Source records Start Marker
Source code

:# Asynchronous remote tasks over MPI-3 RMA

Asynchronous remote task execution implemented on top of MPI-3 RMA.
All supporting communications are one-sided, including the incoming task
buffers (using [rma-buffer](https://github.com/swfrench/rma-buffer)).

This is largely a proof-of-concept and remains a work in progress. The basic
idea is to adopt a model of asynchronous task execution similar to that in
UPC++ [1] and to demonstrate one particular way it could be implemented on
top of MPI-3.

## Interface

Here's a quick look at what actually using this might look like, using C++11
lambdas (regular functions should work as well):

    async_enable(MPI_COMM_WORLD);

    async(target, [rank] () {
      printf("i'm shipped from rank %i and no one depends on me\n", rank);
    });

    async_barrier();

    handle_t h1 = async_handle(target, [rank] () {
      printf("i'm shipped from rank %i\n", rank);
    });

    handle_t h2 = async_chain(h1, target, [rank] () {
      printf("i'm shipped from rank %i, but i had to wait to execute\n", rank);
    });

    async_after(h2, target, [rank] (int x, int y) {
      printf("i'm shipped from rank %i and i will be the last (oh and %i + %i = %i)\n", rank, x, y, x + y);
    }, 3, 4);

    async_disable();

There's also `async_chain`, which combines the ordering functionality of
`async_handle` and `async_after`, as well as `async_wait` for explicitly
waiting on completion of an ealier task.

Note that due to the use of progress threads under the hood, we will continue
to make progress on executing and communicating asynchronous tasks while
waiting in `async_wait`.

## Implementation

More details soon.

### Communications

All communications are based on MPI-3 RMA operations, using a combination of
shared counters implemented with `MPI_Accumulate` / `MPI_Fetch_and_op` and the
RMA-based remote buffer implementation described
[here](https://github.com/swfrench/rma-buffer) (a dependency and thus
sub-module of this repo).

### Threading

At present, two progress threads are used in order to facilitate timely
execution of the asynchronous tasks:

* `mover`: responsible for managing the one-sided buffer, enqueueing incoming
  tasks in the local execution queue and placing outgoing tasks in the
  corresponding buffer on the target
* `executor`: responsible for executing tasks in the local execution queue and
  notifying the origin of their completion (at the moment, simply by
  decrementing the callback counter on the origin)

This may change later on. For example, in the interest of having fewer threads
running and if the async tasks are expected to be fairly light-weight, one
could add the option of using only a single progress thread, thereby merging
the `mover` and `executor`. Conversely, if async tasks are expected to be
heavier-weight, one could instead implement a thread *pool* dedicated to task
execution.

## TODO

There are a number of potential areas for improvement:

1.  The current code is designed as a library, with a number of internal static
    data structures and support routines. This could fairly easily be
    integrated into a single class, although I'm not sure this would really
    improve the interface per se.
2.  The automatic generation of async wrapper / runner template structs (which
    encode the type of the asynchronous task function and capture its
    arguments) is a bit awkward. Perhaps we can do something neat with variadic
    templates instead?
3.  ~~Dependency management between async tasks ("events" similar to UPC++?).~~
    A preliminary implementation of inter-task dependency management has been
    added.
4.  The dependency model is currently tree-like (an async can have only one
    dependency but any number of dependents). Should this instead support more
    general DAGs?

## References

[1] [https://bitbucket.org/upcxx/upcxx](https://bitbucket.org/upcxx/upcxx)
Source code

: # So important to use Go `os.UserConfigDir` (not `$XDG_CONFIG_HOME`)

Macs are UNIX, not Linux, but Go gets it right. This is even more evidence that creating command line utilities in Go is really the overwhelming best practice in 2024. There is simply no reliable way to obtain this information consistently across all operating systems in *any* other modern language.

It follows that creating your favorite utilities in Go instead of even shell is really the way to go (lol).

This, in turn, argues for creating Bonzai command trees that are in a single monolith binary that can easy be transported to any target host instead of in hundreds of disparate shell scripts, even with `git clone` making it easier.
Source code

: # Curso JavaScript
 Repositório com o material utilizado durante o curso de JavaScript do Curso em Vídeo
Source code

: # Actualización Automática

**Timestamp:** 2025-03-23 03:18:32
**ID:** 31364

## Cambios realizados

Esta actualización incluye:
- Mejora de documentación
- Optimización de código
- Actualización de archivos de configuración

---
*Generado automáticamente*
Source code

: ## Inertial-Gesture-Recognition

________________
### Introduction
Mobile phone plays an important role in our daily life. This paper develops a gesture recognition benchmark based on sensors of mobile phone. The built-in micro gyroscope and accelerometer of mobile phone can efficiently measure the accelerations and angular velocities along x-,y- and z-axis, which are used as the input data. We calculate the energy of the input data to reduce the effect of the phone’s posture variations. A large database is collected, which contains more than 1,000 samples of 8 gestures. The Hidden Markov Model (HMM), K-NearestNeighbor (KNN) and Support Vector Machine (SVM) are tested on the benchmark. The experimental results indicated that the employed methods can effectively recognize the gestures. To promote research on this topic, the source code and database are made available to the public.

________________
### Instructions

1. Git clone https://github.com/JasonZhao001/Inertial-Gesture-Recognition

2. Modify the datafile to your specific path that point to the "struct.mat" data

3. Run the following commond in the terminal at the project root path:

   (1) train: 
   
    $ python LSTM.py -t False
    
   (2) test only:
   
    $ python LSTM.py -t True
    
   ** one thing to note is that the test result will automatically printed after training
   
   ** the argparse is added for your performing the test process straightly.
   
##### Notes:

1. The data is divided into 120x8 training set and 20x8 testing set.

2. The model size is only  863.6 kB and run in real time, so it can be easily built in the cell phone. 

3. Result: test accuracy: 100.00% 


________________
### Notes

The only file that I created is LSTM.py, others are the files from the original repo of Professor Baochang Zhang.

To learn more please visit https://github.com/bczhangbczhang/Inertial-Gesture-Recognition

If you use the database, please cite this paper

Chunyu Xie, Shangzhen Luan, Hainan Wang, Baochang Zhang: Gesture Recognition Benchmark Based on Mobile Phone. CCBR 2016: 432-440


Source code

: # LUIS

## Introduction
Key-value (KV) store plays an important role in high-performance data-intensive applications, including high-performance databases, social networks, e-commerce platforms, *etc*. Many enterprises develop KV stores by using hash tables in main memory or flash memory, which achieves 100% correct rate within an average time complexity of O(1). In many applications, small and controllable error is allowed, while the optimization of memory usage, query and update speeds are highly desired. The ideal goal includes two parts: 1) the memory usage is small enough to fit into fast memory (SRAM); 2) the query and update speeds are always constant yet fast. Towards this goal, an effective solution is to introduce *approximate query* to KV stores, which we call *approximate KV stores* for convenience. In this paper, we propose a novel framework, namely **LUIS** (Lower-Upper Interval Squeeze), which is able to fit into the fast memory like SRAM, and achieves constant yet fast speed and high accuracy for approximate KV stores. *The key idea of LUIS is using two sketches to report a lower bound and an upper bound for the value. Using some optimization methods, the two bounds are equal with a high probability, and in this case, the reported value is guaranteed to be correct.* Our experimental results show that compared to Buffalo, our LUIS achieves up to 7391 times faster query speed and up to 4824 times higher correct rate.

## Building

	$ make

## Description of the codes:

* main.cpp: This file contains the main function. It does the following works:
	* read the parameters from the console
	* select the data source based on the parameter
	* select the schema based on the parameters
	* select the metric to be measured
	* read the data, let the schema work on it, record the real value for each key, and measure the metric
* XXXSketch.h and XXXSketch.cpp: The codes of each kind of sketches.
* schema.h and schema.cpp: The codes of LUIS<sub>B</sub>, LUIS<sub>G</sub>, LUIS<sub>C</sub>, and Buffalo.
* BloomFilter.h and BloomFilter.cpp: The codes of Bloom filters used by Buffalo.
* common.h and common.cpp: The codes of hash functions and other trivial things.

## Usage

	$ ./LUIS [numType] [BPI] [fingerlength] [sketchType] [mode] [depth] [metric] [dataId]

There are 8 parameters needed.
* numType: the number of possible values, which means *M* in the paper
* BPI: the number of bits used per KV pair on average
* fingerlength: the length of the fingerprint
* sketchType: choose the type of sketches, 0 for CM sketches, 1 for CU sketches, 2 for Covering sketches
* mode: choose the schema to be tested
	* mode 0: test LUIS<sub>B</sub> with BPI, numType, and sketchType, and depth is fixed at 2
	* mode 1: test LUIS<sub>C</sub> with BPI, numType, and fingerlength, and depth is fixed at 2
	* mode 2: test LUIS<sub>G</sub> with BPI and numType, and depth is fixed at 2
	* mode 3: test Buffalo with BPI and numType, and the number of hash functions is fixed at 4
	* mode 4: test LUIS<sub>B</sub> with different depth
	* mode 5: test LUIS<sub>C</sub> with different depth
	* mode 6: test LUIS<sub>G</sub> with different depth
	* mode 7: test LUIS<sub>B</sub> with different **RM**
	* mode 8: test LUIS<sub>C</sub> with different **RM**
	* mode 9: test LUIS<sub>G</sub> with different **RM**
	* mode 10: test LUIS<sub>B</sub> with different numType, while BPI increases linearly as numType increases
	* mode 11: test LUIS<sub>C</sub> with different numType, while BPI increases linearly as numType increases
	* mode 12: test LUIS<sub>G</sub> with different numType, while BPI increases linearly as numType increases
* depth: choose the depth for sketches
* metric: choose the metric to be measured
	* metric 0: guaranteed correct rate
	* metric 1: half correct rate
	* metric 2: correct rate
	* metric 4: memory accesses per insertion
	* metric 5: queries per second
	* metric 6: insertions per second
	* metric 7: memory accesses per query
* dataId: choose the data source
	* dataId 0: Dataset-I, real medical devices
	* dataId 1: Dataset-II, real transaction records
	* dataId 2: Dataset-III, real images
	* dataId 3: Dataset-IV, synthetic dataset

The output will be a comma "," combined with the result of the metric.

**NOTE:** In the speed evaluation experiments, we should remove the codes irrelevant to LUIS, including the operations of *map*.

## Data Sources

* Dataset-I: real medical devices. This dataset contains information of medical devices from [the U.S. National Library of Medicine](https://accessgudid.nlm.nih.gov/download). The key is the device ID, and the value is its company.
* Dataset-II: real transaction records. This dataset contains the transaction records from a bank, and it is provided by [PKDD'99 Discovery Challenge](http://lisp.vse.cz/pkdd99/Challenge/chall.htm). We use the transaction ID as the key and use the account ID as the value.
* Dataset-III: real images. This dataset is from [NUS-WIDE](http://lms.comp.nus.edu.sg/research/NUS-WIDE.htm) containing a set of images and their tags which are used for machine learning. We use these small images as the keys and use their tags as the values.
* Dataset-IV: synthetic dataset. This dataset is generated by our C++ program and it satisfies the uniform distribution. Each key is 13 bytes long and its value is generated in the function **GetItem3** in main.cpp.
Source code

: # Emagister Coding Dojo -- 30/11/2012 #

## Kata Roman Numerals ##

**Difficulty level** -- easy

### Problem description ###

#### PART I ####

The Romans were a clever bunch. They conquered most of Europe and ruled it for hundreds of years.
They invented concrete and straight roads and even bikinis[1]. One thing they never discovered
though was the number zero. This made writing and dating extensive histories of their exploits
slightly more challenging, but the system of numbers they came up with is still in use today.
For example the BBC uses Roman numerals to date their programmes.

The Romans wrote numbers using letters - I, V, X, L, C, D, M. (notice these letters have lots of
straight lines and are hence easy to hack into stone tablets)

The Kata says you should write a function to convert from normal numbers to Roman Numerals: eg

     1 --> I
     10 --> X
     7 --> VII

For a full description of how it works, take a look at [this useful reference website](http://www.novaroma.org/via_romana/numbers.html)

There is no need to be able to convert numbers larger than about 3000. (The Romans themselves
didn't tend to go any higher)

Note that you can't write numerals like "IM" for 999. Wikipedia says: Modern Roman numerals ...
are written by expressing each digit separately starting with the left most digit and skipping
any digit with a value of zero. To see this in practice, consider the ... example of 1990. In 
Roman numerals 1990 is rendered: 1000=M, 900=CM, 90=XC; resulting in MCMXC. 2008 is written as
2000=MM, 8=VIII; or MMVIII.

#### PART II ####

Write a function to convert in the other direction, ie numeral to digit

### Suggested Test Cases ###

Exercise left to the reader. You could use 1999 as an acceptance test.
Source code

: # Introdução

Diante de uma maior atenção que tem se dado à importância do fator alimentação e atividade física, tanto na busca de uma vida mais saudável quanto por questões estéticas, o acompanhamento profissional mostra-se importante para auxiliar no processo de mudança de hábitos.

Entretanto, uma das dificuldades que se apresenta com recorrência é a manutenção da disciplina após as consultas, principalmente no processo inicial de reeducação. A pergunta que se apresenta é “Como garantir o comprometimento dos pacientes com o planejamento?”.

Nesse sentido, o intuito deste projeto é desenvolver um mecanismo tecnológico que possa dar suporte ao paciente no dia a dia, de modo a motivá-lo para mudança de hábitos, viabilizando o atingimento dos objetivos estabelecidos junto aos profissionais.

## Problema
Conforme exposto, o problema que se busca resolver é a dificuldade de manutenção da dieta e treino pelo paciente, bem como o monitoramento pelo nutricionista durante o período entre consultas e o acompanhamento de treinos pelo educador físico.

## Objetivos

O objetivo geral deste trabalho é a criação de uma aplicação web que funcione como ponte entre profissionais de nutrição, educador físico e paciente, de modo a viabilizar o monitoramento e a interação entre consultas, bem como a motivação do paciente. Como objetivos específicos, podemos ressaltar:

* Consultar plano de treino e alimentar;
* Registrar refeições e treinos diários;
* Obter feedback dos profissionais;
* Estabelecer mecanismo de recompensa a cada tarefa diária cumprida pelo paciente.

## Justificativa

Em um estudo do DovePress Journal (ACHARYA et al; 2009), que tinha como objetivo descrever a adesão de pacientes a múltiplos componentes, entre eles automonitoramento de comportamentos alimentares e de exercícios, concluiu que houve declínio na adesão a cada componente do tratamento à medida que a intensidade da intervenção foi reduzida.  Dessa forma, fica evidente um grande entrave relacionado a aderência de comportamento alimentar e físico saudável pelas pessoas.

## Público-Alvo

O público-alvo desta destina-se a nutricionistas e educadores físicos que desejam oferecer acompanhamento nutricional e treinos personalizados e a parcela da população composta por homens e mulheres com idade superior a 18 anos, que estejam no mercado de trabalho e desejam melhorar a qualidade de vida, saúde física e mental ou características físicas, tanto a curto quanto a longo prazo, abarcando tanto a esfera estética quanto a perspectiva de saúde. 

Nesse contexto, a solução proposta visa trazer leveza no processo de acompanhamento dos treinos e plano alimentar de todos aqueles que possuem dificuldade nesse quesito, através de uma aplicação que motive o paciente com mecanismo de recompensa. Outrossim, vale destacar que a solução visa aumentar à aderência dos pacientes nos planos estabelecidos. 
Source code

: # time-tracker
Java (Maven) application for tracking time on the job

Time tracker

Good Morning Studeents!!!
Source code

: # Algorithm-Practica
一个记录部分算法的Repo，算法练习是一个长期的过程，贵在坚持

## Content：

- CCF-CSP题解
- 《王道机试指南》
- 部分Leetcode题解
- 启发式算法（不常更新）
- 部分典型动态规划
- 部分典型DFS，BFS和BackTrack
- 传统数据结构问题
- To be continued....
Source records End Marker
> **Brief**:
Retype only the stretch of lines above starting at the one with "waiting on completion of an ealier task." and stopping at the one with "## Implementation", exactly as written, with both kept.

> **Output below**:
waiting on completion of an ealier task.

Note that due to the use of progress threads under the hood, we will continue
to make progress on executing and communicating asynchronous tasks while
waiting in `async_wait`.

## Implementation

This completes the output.